• WORK INSTRUCTION: Please copy each line of the data that includes the string "level".

··· DATA SUPPLIED

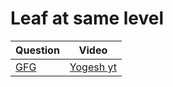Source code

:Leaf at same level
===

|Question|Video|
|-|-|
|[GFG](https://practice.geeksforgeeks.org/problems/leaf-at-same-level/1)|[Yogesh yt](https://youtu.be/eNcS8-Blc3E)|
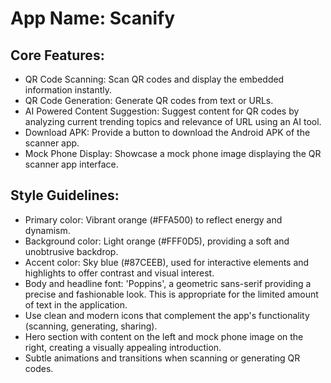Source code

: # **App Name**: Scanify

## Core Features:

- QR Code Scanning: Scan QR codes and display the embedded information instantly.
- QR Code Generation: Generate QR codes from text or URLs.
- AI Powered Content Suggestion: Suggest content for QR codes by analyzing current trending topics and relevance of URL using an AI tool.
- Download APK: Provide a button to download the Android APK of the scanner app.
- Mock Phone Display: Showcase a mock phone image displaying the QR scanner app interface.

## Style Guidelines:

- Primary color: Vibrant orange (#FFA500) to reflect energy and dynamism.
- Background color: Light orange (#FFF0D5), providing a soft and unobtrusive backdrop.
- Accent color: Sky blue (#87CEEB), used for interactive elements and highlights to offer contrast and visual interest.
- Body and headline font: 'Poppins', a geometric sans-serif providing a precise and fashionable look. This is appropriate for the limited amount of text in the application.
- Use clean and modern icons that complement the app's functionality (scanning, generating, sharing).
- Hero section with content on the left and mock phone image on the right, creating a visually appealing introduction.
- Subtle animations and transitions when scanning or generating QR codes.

······

• THE COMPLETED TASK:
:Leaf at same level
|[GFG](https://practice.geeksforgeeks.org/problems/leaf-at-same-level/1)|[Yogesh yt](https://youtu.be/eNcS8-Blc3E)|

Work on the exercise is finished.